Multidisciplinary Teams for Complex Privacy Matters

Led by top practitioners in privacy, cybersecurity, financial services, fintech, intellectual property and related regulatory engagements, criminal investigations and civil litigation, S&C's Privacy Group has the depth and experience to advise companies on the full range of privacy issues that can arise in complex matters.
S&C has worked with clients subject to wide-ranging and diverse privacy laws and regulations, which include the California Consumer Privacy Act (CCPA) and other state privacy laws, the European Union General Data Protection Regulation (GDPR), the Gramm-Leach-Bliley Act (GLB), and the Health Insurance Portability and Accountability Act of 1996 (HIPAA).
From startups to well-established companies, clients turn to our multidisciplinary team to collaborate on the development of new products, compliance with local, state, federal and international privacy laws and regulations, and privacy-focused litigation. We help clients incorporate privacy-by-design into their products and product lifecycles and conduct privacy impact assessments that evaluate how they collect, use, disclose and dispose of personal information.
In transactions, we strategize closely with our clients to evaluate personal information at the outset of our engagement and develop creative solutions to avoid potential barriers that might limit the use of that information. We conduct privacy due diligence tailored to a company's data collection practices, industry and geographic scope, revise and negotiate agreements, and assist clients with post-closing data integration or separation.
Areas of focus include:
  • Advising clients on privacy and cybersecurity issues in mergers, acquisitions and joint ventures;
  • Assisting clients in responding to federal, state and international privacy investigations;
  • Developing website, mobile app and offline privacy notices and policies;
  • Providing strategic counseling on privacy issues associated with new business opportunities or consumer marketing programs;
  • Developing cross-border data transfer compliance strategies;
  • Advising on employee privacy issues, including employee monitoring, geolocation tracking and return-to-work programs;
  • Drafting and revising privacy-related disclosures in regulatory filings; and
  • Evaluating the potential impact of privacy-related litigation or investigations on our clients' operations.

Subscribe to receive our insights.
Recent Insights 



Sullivan & Cromwell’s privacy experience has included advising or assisting the following clients:
  • Financial institutions, insurers and manufacturers in describing the impact of new privacy laws, regulations and cross-border data transfer restrictions in their SEC filings.
  • A technology platform in obtaining a preliminary injunction preventing the City of New York from implementing a new ordinance intended to collect personal data about the users of short-term rental platforms.
  • A leading telecommunications provider on data sharing and separation issues following various divestitures, spinoffs and joint ventures.
  • One of Canada’s largest asset managers on financial and employee privacy issues in connection with the opening of a New York office.

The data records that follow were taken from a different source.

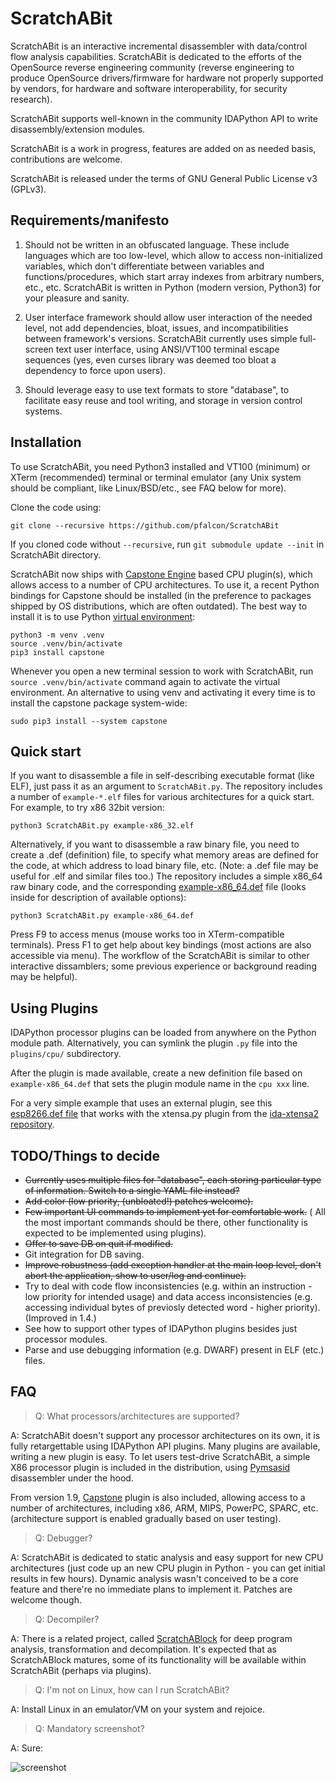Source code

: ScratchABit
===========

ScratchABit is an interactive incremental disassembler with data/control
flow analysis capabilities. ScratchABit is dedicated to the efforts of
the OpenSource reverse engineering community (reverse engineering to
produce OpenSource drivers/firmware for hardware not properly supported
by vendors, for hardware and software interoperability, for security
research).

ScratchABit supports well-known in the community IDAPython API to write
disassembly/extension modules.

ScratchABit is a work in progress, features are added on as needed basis,
contributions are welcome.

ScratchABit is released under the terms of GNU General Public License v3
(GPLv3).


Requirements/manifesto
----------------------

1. Should not be written in an obfuscated language. These include languages
which are too low-level, which allow to access non-initialized variables,
which don't differentiate between variables and functions/procedures, which
start array indexes from arbitrary numbers, etc., etc. ScratchABit is
written in Python (modern version, Python3) for your pleasure and sanity.

2. User interface framework should allow user interaction of the needed
level, not add dependencies, bloat, issues, and incompatibilities between
framework's versions. ScratchABit currently uses simple full-screen text
user interface, using ANSI/VT100 terminal escape sequences (yes, even
curses library was deemed too bloat a dependency to force upon users).

3. Should leverage easy to use text formats to store "database", to
facilitate easy reuse and tool writing, and storage in version control
systems.


Installation
------------

To use ScratchABit, you need Python3 installed and VT100 (minimum) or
XTerm (recommended) terminal or terminal emulator (any Unix system
should be compliant, like Linux/BSD/etc., see FAQ below for more).

Clone the code using:

    git clone --recursive https://github.com/pfalcon/ScratchABit

If you cloned code without `--recursive`, run `git submodule update --init`
in ScratchABit directory.

ScratchABit now ships with [Capstone Engine](http://www.capstone-engine.org/)
based CPU plugin(s), which allows access to a number of CPU architectures.
To use it, a recent Python bindings for Capstone should be installed
(in the preference to packages shipped by OS distributions, which are often
outdated). The best way to install it is to use Python
[virtual environment](https://docs.python.org/3/library/venv.html):

    python3 -m venv .venv
    source .venv/bin/activate
    pip3 install capstone

Whenever you open a new terminal session to work with ScratchABit,
run `source .venv/bin/activate` command again to activate the virtual
environment. An alternative to using venv and activating it every time
is to install the capstone package system-wide:

    sudo pip3 install --system capstone


Quick start
-----------

If you want to disassemble a file in self-describing executable format
(like ELF), just pass it as an argument to `ScratchABit.py`. The repository
includes a number of `example-*.elf` files for various architectures for
a quick start. For example, to try x86 32bit version:

    python3 ScratchABit.py example-x86_32.elf

Alternatively, if you want to disassemble a raw binary file, you need
to create a .def (definition) file, to specify what memory areas are
defined for the code, at which address to load binary file, etc. (Note:
a .def file may be useful for .elf and similar files too.) The repository
includes a simple x86_64 raw binary code, and the corresponding
[example-x86_64.def](example-x86_64.def) file (looks inside for
description of available options):

    python3 ScratchABit.py example-x86_64.def

Press F9 to access menus (mouse works too in XTerm-compatible terminals).
Press F1 to get help about key bindings (most actions are also accessible
via menu). The workflow of the ScratchABit is similar to other interactive
dissamblers; some previous experience or background reading may be helpful).

Using Plugins
-------------

IDAPython processor plugins can be loaded from anywhere on the Python
module path. Alternatively, you can symlink the plugin `.py` file into
the `plugins/cpu/` subdirectory.

After the plugin is made available, create a new definition file based
on `example-x86_64.def` that sets the plugin module name in the `cpu xxx`
line.

For a very simple example that uses an external plugin, see this
[esp8266.def file](https://gist.github.com/projectgus/f898d5798e3e44240796)
that works with the xtensa.py plugin from the
[ida-xtensa2 repository](https://github.com/pfalcon/ida-xtensa2).

TODO/Things to decide
---------------------

* ~~Currently uses multiple files for "database", each storing particular
  type of information. Switch to a single YAML file instead?~~
* ~~Add color (low priority, (unbloated!) patches welcome).~~
* ~~Few important UI commands to implement yet for comfortable work.~~ (
  All the most important commands should be there, other functionality is
  expected to be implemented using plugins).
* ~~Offer to save DB on quit if modified.~~
* Git integration for DB saving.
* ~~Improve robustness (add exception handler at the main loop level, don't
  abort the application, show to user/log and continue).~~
* Try to deal with code flow inconsistencies (e.g. within an instruction -
  low priority for intended usage) and data access inconsistencies (e.g.
  accessing individual bytes of previosly detected word - higher priority).
  (Improved in 1.4.)
* See how to support other types of IDAPython plugins besides just processor
  modules.
* Parse and use debugging information (e.g. DWARF) present in ELF (etc.)
  files.


FAQ
---

> Q: What processors/architectures are supported?

A: ScratchABit doesn't support any processor architectures on its own,
it is fully retargettable using IDAPython API plugins. Many plugins are
available, writing a new plugin is easy. To let users test-drive
ScratchABit, a simple X86 processor plugin is included in the
distribution, using [Pymsasid](https://github.com/pfalcon/pymsasid3)
disassembler under the hood.

From version 1.9, [Capstone](http://www.capstone-engine.org/) plugin
is also included, allowing access to a number of architectures,
including x86, ARM, MIPS, PowerPC, SPARC, etc. (architecture support
is enabled gradually based on user testing).

> Q: Debugger?

A: ScratchABit is dedicated to static analysis and easy support for
new CPU architectures (just code up an new CPU plugin in Python - you
can get initial results in few hours). Dynamic analysis wasn't conceived
to be a core feature and there're no immediate plans to implement it.
Patches are welcome though.

> Q: Decompiler?

A: There is a related project, called
[ScratchABlock](https://github.com/pfalcon/ScratchABlock) for deep
program analysis, transformation and decompilation. It's expected
that as ScratchABlock matures, some of its functionality will be
available within ScratchABit (perhaps via plugins).

> Q: I'm not on Linux, how can I run ScratchABit?

A: Install Linux in an emulator/VM on your system and rejoice.

> Q: Mandatory screenshot?

A: Sure:

![screenshot](https://raw.githubusercontent.com/pfalcon/ScratchABit/master/docs/scratchabit.png)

  • An online travel website on privacy and cybersecurity issues in connection with an acquisition of a B2B-focused distributor of hotel rooms.
  • A currency settlement services provider on privacy issues in connection with contemplated sales, marketing and promotional activities.

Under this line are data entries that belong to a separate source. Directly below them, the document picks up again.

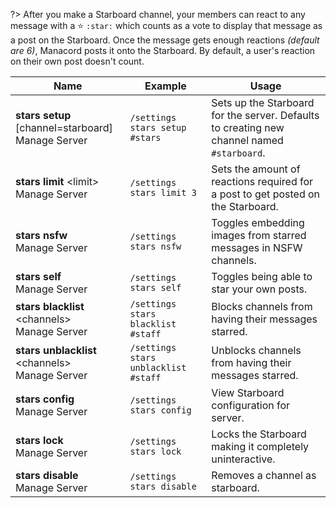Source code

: ?> After you make a Starboard channel, your members can react to any message with a ⭐ `:star:` which counts as a vote to display that message as a post on the Starboard. Once the message gets enough reactions *(default are 6)*, Manacord posts it onto the Starboard. By default, a user's reaction on their own post doesn't count.

<!-- ![Starboard Settings](_images/starboard_settings.png ':size=75%')-->

<!-- tabs:start -->                                   
<!-- tab:Slash Commands -->
Name              | Example           | Usage                                                                         
 ---------------- | ----------------- | ----------------------------------------------------------------------------- 
**stars setup** [channel=starboard]<br><span class="user-permissions">Manage Server</span> | `/settings stars setup #stars` | Sets up the Starboard for the server. Defaults to creating new channel named `#starboard`.
**stars limit** \<limit><br><span class="user-permissions">Manage Server</span> | `/settings stars limit 3` | Sets the amount of reactions required for a post to get posted on the Starboard.
**stars nsfw**<br><span class="user-permissions">Manage Server</span>    | `/settings stars nsfw`     | Toggles embedding images from starred messages in NSFW channels.
**stars self**<br><span class="user-permissions">Manage Server</span>    | `/settings stars self`     | Toggles being able to star your own posts.
**stars blacklist** \<channels><br><span class="user-permissions">Manage Server</span> | `/settings stars blacklist #staff` | Blocks channels from having their messages starred.
**stars unblacklist** \<channels><br><span class="user-permissions">Manage Server</span> | `/settings stars unblacklist #staff` | Unblocks channels from having their messages starred.
**stars config**<br><span class="user-permissions">Manage Server</span>  | `/settings stars config`   | View Starboard configuration for server.
**stars lock**<br><span class="user-permissions">Manage Server</span>    | `/settings stars lock`     | Locks the Starboard making it completely uninteractive.
**stars disable**<br><span class="user-permissions">Manage Server</span>  | `/settings stars disable`   | Removes a channel as starboard.

<!-- tabs:end -->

  • A leading global investment bank on cross-border data transfer issues and integration planning in connection with its purchase of a European insurer.

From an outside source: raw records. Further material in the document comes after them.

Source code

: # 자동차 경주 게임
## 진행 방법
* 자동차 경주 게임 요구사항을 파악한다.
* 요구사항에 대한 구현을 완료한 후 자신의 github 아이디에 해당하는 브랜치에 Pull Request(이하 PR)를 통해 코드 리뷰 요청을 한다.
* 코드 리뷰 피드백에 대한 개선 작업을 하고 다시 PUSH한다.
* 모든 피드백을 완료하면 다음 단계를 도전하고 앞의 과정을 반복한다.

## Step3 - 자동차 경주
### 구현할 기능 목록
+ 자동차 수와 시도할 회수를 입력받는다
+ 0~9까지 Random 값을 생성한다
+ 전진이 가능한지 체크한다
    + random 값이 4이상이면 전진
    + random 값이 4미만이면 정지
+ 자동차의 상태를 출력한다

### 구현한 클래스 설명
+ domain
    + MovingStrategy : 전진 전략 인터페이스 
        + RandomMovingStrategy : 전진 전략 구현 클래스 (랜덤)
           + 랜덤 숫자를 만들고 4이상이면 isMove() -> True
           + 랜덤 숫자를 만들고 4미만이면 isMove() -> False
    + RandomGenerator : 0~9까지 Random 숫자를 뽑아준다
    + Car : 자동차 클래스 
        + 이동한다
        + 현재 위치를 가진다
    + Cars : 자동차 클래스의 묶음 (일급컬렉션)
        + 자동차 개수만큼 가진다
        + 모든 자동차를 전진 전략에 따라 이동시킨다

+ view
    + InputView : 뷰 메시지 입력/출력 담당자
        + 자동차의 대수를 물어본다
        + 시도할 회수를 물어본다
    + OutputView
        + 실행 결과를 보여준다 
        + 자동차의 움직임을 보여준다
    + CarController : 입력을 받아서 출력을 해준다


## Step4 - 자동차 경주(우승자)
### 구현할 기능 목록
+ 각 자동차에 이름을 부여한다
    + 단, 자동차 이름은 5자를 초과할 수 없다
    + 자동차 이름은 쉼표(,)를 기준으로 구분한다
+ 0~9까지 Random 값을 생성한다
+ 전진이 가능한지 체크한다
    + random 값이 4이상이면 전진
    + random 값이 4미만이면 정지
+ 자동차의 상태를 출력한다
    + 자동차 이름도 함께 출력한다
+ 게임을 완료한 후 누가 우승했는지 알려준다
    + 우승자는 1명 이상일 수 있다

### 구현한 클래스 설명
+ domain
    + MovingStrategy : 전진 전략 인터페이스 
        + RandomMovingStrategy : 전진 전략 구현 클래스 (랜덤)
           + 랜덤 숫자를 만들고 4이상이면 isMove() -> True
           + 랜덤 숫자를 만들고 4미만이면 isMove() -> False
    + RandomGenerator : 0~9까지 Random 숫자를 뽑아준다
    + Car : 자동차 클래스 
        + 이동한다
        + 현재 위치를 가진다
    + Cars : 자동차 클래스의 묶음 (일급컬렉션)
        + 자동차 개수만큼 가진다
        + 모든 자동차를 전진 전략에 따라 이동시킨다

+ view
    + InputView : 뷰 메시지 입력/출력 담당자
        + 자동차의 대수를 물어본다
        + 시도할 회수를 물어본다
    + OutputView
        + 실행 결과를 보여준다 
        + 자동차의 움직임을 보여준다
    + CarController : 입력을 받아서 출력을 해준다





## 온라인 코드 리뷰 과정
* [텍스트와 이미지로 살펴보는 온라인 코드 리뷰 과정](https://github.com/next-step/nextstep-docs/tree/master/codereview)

  • A prominent financial institution on data privacy issues in connection with various investments in a number of companies in mobile advertising, real estate, insurance and the business services sectors.
  • One of the largest self-storage facility providers on privacy issues in connection with a sale of assets.
  • Several manufacturers on compliance and disclosure issues associated with the Chinese Personal Information Protection Law and the California Consumer Privacy Act.
  • A large financial institution on conducting a global background check program in accordance with applicable data protection laws and regulations
  • A robotics manufacturer in developing CCPA-compliant privacy notices, terms of use and other website disclosures.
  • A prominent family office on the scope of data subject rights in various data protection laws and regulations across the globe.
  • A technology and mobile app developer in developing CCPA and GDPR compliance procedures and revising privacy policies.
  • A large financial institution on the disclosure of employee personal information in connection with the sale of a subsidiary.
  • Various automobile manufacturers on privacy issues in connection with transactions.
  • A prominent financial institution on international data transfers in connection with U.S. regulatory investigations.
  • An online healthcare platform on privacy compliance obligations associated with a new payment processing initiative.
  • A global investment bank and financial services company on privacy issues in connection with its purchase of an industry-leading, automated wealth management provider.